Cet entretien avec l’ergothérapeute m’a permis de mieux comprendre la procédure
d’utilisation du simulateur de conduite. La multitude des aménagements possibles permet de
pouvoir adapter au mieux le poste de conduite à toute personne en situation de handicap.
Les patients ayant eu un accident de voiture n’ont pas forcément d’appréhension à
reconduire, la conduite est une telle nécessité dans leur vie quotidienne qu’ils ont hâte de
reconduire. Ils ne sont pas forcément plus prudents dans la conduite.
L’ergothérapeute du CMP m’a également parlé de l’étape de deuil qui pouvait ressortir lors
d’une séance de conduite sur simulateur. Le simulateur permet de tester les capacités de
chacun mais place également la personne face à ses difficultés. Même s’il ne s’agit pas de la
réalité, le réalisme de la situation peut apporter beaucoup d’émotions aux patients. « Le deuil
de la conduite, c’est le deuil de l’indépendance. » (Paroles de l’ergothérapeute)
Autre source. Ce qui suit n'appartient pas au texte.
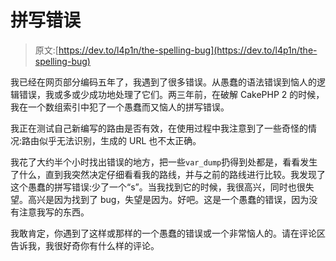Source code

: # 拼写错误

> 原文:[https://dev.to/l4p1n/the-spelling-bug](https://dev.to/l4p1n/the-spelling-bug)

我已经在网页部分编码五年了，我遇到了很多错误。从愚蠢的语法错误到恼人的逻辑错误，我或多或少成功地处理了它们。两三年前，在破解 CakePHP 2 的时候，我在一个数组索引中犯了一个愚蠢而又恼人的拼写错误。

我正在测试自己新编写的路由是否有效，在使用过程中我注意到了一些奇怪的情况:路由似乎无法识别，生成的 URL 也不太正确。

我花了大约半个小时找出错误的地方，把一些`var_dump`扔得到处都是，看看发生了什么，直到我突然决定仔细看看我的路线，并与之前的路线进行比较。我发现了这个愚蠢的拼写错误:少了一个“s”。当我找到它的时候，我很高兴，同时也很失望。高兴是因为找到了 bug，失望是因为。好吧。这是一个愚蠢的错误，因为没有注意我写的东西。

我敢肯定，你遇到了这样或那样的一个愚蠢的错误或一个非常恼人的。请在评论区告诉我，我很好奇你有什么样的评论。
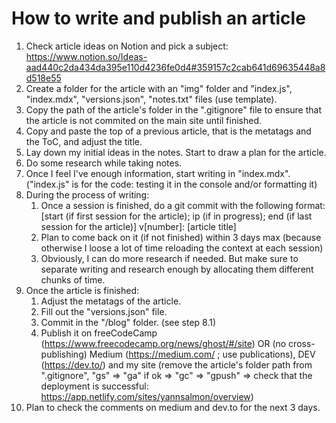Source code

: # How to write and publish an article

1. Check article ideas on Notion and pick a subject: https://www.notion.so/Ideas-aad440c2da434da395e110d4236fe0d4#359157c2cab641d69635448a8d518e55
2. Create a folder for the article with an "img" folder and "index.js", "index.mdx", "versions.json", "notes.txt" files (use template).
3. Copy the path of the article's folder in the ".gitignore" file to ensure that the article is not commited on the main site until finished.
4. Copy and paste the top of a previous article, that is the metatags and the ToC, and adjust the title.
5. Lay down my initial ideas in the notes. Start to draw a plan for the article.
6. Do some research while taking notes.
7. Once I feel I've enough information, start writing in "index.mdx". ("index.js" is for the code: testing it in the console and/or formatting it)
8. During the process of writing:
   1. Once a session is finished, do a git commit with the following format: [start (if first session for the article); ip (if in progress); end (if last session for the article)] v[number]: [article title]
   2. Plan to come back on it (if not finished) within 3 days max (because otherwise I loose a lot of time reloading the context at each session)
   3. Obviously, I can do more research if needed. But make sure to separate writing and research enough by allocating them different chunks of time.
9. Once the article is finished:
   1. Adjust the metatags of the article.
   2. Fill out the "versions.json" file.
   3. Commit in the "/blog" folder. (see step 8.1)
   4. Publish it on freeCodeCamp (https://www.freecodecamp.org/news/ghost/#/site) OR (no cross-publishing) Medium (https://medium.com/ ; use publications), DEV (https://dev.to/) and my site (remove the article's folder path from ".gitignore", "gs" => "ga" if ok => "gc" => "gpush" => check that the deployment is successful: https://app.netlify.com/sites/yannsalmon/overview)
10. Plan to check the comments on medium and dev.to for the next 3 days.






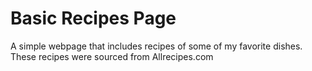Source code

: # Basic Recipes Page

A simple webpage that includes recipes of some of my favorite dishes. These recipes were sourced from Allrecipes.com
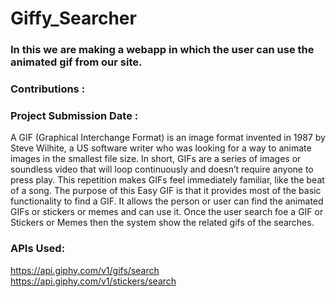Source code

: # Giffy_Searcher
### In this we are making a webapp in which the user can use the animated gif from our site.

### Contributions :


### Project Submission Date : 

A GIF (Graphical Interchange Format) is an image format invented in 1987 by Steve Wilhite, a US software writer who was looking for a way to animate images in the smallest file size. In short, GIFs are a series of images or soundless video that will loop continuously and doesn’t require anyone to press play. This repetition makes GIFs feel immediately familiar, like the beat of a song.
The purpose of this Easy GIF is that it provides most of the basic functionality to find a GIF. It allows the person or user can find the animated GIFs or stickers or memes and can use it. Once the user search foe a GIF or Stickers or Memes then the system show the related gifs of the searches.

### APIs Used:
https://api.giphy.com/v1/gifs/search
<br>
https://api.giphy.com/v1/stickers/search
L’écoute est également un élément important. Durant une séance, cela permet de
comprendre les besoins de la personne, ses attentes et de l’accompagner dans cette étape
de la réadaptation.
Au cours de cet entretien, j’ai également appris que la loi avait changé. Depuis juillet 2012,
une personne ayant eu un problème de santé et devant régulariser son permis de conduire
ne passe plus en commission médicale en préfecture mais devant un médecin agréé.
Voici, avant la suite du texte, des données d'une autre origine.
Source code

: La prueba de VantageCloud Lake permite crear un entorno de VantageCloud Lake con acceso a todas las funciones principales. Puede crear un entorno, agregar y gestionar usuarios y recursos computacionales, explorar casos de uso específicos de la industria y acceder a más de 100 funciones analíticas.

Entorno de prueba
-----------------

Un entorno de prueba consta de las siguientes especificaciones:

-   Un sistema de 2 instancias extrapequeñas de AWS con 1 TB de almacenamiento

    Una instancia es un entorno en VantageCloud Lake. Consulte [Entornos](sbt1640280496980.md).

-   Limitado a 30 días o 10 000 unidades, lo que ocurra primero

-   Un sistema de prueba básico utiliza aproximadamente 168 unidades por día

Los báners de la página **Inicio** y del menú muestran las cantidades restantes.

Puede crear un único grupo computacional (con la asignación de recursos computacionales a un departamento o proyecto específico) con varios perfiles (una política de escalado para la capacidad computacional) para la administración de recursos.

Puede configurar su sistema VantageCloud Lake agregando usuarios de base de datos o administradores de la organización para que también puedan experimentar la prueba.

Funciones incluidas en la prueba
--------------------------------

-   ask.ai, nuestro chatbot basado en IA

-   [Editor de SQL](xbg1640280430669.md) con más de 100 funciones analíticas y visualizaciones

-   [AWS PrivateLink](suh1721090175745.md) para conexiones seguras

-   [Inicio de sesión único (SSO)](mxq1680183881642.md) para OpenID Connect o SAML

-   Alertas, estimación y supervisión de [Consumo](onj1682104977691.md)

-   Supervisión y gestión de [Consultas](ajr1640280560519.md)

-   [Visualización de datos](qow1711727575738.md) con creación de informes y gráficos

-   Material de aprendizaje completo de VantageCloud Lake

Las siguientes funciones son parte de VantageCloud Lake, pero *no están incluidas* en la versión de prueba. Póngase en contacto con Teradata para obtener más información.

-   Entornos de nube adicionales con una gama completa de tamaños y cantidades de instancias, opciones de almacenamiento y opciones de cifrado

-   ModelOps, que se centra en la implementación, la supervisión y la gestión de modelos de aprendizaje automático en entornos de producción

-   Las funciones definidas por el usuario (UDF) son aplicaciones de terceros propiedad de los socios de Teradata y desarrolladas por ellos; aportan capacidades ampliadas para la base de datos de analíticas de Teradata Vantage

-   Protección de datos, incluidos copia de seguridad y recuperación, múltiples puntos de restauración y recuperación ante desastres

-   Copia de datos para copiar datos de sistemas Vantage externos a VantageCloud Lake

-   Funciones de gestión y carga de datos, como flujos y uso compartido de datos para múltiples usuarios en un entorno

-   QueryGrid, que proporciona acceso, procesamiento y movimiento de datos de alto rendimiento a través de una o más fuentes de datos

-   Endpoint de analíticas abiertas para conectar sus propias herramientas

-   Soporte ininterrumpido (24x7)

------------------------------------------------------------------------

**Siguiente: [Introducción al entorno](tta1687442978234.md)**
L’ergothérapeute se posait donc des questions par rapport à cette nouvelle modalité.
Comment sont préparés les médecins agréés ? Ont-ils une formation particulière ? Sont-ils
sensibilisés aux différentes troubles neurologiques ?
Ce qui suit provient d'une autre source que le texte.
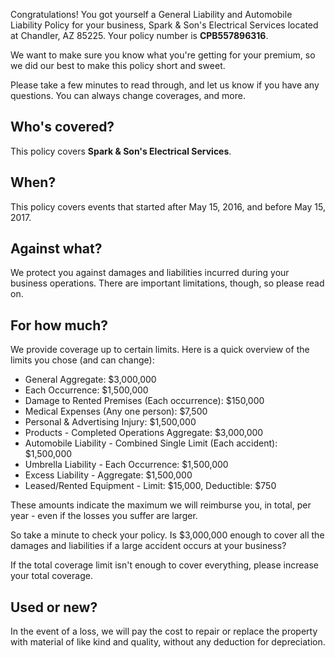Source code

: Congratulations! You got yourself a General Liability and Automobile Liability Policy for your business, Spark & Son's Electrical Services located at Chandler, AZ 85225. Your policy number is **CPB557896316**.

We want to make sure you know what you're getting for your premium, so we did our best to make this policy short and sweet.

Please take a few minutes to read through, and let us know if you have any questions. You can always change coverages, and more.

## Who's covered?
This policy covers **Spark & Son's Electrical Services**.

## When?
This policy covers events that started after May 15, 2016, and before May 15, 2017.

## Against what?
We protect you against damages and liabilities incurred during your business operations. There are important limitations, though, so please read on.

## For how much?
We provide coverage up to certain limits. Here is a quick overview of the limits you chose (and can change):

- General Aggregate: $3,000,000
- Each Occurrence: $1,500,000
- Damage to Rented Premises (Each occurrence): $150,000
- Medical Expenses (Any one person): $7,500
- Personal & Advertising Injury: $1,500,000
- Products - Completed Operations Aggregate: $3,000,000
- Automobile Liability - Combined Single Limit (Each accident): $1,500,000
- Umbrella Liability - Each Occurrence: $1,500,000
- Excess Liability - Aggregate: $1,500,000
- Leased/Rented Equipment - Limit: $15,000, Deductible: $750

These amounts indicate the maximum we will reimburse you, in total, per year - even if the losses you suffer are larger.

So take a minute to check your policy. Is $3,000,000 enough to cover all the damages and liabilities if a large accident occurs at your business?

If the total coverage limit isn't enough to cover everything, please increase your total coverage.

## Used or new?
In the event of a loss, we will pay the cost to repair or replace the property with material of like kind and quality, without any deduction for depreciation.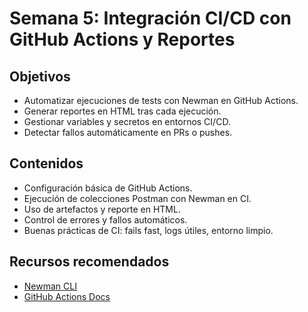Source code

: # Semana 5: Integración CI/CD con GitHub Actions y Reportes

## Objetivos
- Automatizar ejecuciones de tests con Newman en GitHub Actions.
- Generar reportes en HTML tras cada ejecución.
- Gestionar variables y secretos en entornos CI/CD.
- Detectar fallos automáticamente en PRs o pushes.

## Contenidos
- Configuración básica de GitHub Actions.
- Ejecución de colecciones Postman con Newman en CI.
- Uso de artefactos y reporte en HTML.
- Control de errores y fallos automáticos.
- Buenas prácticas de CI: fails fast, logs útiles, entorno limpio.

## Recursos recomendados
- [Newman CLI](https://www.npmjs.com/package/newman)
- [GitHub Actions Docs](https://docs.github.com/en/actions)
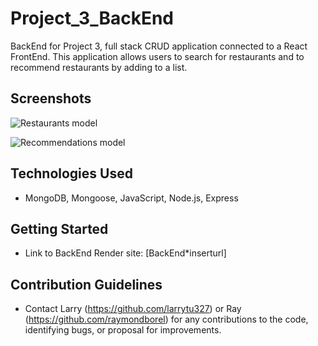 # Project_3_BackEnd

BackEnd for Project 3, full stack CRUD application connected to a React FrontEnd. This application allows users to search for restaurants and to recommend restaurants by adding to a list.

## Screenshots

![Restaurants model](https://imgur.com/a/B5K4uBo "Restaurants Model")

![Recommendations model](https://imgur.com/uLAtAKG "Recommendations Model")

## Technologies Used

- MongoDB, Mongoose, JavaScript, Node.js, Express

## Getting Started

- Link to BackEnd Render site: [BackEnd*inserturl]

## Contribution Guidelines

- Contact Larry (https://github.com/larrytu327) or Ray (https://github.com/raymondborel) for any contributions to the code, identifying bugs, or proposal for improvements.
Cet entretien m’a permis de me questionner sur les différentes modalités de prise en charge
d’un patient ayant eu un traumatisme crânien dans le cadre de la reprise de la conduite
automobile. Comment les différents outils d’évaluation à la conduite automobile sont-ils
utilisés ? Y-a-t-il des différences significatives observées en fonction de l’utilisation d’un type
d’outil ?
5
Au cours de mes recherches, j’ai également pu voir qu’une conférence sur
l’automobile et le handicap avait eu lieu le 15 septembre 2011. Cette matinée a été
organisée par le CEREMH (Centre de ressource et d’innovation mobilité handicap) en
partenariat avec l’APF (Association des Paralysés de France) et la MACIF (qui représentait
ainsi la part des mutuelles). Différents thèmes en relation avec la conduite automobile et le
handicap ont été abordés et notamment un état des lieux de l’évaluation de la conduite
automobile en France. Il n’y a pas d’uniformisation des pratiques.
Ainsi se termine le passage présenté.